Your instructions
Some lines below hold "Valle". Pick them out and copy them.

--- Records to use Enclosed Below ---

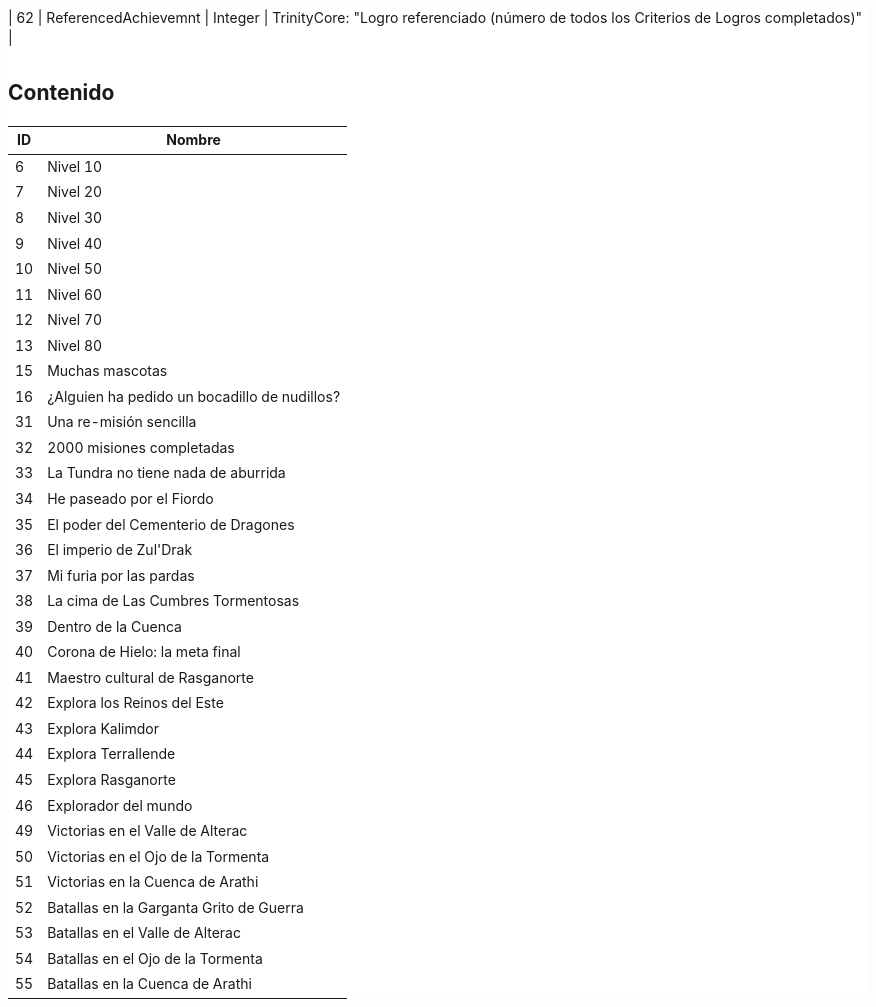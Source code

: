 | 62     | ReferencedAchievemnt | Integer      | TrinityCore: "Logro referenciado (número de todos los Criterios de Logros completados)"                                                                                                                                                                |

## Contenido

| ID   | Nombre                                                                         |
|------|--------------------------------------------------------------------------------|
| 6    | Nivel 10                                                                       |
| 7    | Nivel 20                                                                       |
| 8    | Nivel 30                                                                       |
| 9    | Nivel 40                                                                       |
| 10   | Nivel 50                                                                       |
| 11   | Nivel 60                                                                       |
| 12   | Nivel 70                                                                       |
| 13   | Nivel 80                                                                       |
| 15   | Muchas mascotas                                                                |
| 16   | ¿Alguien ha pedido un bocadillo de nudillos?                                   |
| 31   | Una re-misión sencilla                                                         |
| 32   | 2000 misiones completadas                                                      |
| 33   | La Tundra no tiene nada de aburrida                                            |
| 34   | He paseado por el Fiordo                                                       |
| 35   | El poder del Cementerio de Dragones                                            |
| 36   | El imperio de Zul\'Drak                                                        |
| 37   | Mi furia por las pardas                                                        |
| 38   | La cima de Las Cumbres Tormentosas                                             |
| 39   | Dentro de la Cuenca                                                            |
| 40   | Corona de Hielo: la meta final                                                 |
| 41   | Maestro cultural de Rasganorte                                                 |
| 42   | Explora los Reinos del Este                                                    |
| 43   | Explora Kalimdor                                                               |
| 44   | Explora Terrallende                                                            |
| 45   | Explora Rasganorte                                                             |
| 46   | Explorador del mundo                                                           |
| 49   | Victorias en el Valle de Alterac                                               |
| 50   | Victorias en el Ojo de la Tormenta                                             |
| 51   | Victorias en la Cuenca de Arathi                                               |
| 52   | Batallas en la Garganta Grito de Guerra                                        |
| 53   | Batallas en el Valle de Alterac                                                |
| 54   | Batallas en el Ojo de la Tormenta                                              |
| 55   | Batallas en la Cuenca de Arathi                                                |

--- End of Enclosed Records to use ---

Reply
| 49   | Victorias en el Valle de Alterac                                               |
| 53   | Batallas en el Valle de Alterac                                                |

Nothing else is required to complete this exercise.